Q: What is the last show you binge watched?

I’m embarrassed to say how much TV I’ve watched during the pandemic, but we’ve been gravitating to watching foreign language shows set in other countries – I think because we haven’t been able to travel. A list of my foreign favorites are Pachinko, Tokyo Vice, Giri/Haji, Babylon Berlin, The Bridge, and Seaside Hotel.

Q: Did you pick up any new hobbies during quarantine?

Lisa and I started playing a whole lot of tennis at the park near our house and our neighbors painted a pickle-ball court on our dead-end street. And I started going to the driving range near my house to whack balls at the end of the workday, which is a great way to de-stress after an intense workday. I have also been playing a lot of guitar.

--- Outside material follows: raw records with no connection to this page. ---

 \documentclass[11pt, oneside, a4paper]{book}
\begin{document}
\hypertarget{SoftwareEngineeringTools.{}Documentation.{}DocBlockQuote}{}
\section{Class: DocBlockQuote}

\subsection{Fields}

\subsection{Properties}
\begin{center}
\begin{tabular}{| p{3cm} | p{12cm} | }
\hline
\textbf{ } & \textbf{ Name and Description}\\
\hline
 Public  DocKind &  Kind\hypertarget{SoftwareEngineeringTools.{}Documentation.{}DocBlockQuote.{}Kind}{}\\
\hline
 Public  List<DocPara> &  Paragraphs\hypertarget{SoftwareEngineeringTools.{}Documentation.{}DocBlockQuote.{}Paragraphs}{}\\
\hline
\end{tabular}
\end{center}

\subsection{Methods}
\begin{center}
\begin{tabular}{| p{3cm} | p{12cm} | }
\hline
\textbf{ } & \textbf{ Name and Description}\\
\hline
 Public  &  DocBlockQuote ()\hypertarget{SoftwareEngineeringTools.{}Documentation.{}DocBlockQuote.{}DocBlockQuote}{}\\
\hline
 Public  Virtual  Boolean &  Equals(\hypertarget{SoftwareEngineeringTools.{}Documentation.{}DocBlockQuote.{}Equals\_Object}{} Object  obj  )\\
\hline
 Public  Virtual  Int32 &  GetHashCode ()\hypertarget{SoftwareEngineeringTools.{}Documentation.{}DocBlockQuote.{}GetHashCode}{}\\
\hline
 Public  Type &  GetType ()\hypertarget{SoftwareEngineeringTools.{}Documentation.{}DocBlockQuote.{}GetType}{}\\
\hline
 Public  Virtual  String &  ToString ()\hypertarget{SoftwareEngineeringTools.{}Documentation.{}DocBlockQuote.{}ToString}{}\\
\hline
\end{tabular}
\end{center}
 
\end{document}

Q: What kinds of projects do you most enjoy working on?

That’s a tough one because I have several amazing projects at the moment. I like variety, but especially enjoy designing on difficult sites. That said, my best and most enjoyable projects consistently are the ones with clients who are engaged and open-minded to new and previously unimagined possibilities.

Q: What’s your favorite part about coming to work?

I absolutely love the people I get to work with: great clients and amazing consultants who trust us and challenge us to do better; and most importantly, the team we have built in our studio. My partners and senior staff are incredibly experienced and competent. Our younger staff is so talented and passionate about design and developing their skills, and everyone is amazing at collaborating and making sure we have fun!

Q: What are the top three things on your bucket list?

I’ve been dreaming about taking a sabbatical. Right now, I’m dreaming about a year in Rome with Lisa after our kids leave the nest – which is coming up on us quickly. I still haven’t quite let go of my dream to climb El Capitan via one of its multi-day classic climbs. I made it up the face of Half Dome and have one failed attempt on El Cap’s Zodiac rout. I’ve never been to Alaska and would love to take a long trip that includes biking, climbing, and kayaking.

Q: Favorite SF hidden gem?

I live right next to the Presidio and have spent lots of time discovering its trails and hidden treasures, such as the Battery to Bluffs trail and the four Andy Goldsworthy installations.

Q: What are five features you would include in your dream home?

For me, getting the fundamentals right would 99% of the dream: layout, well-proportioned spaces, balanced natural lighting, great indoor-outdoor connections. But there are some conveniences that we included in our recent remodel of the 100-year-old Edwardian that we renovated in SF, such as two dishwashers, a steam shower, and a laundry room next to my closet. I love our graywater/rainwater system which allows us to feel better about long showers and having a lush garden during these droughts. Similarly, the ERV whole-house air filtration system has been a godsend during the bad air days that keep occurring due to wildfires!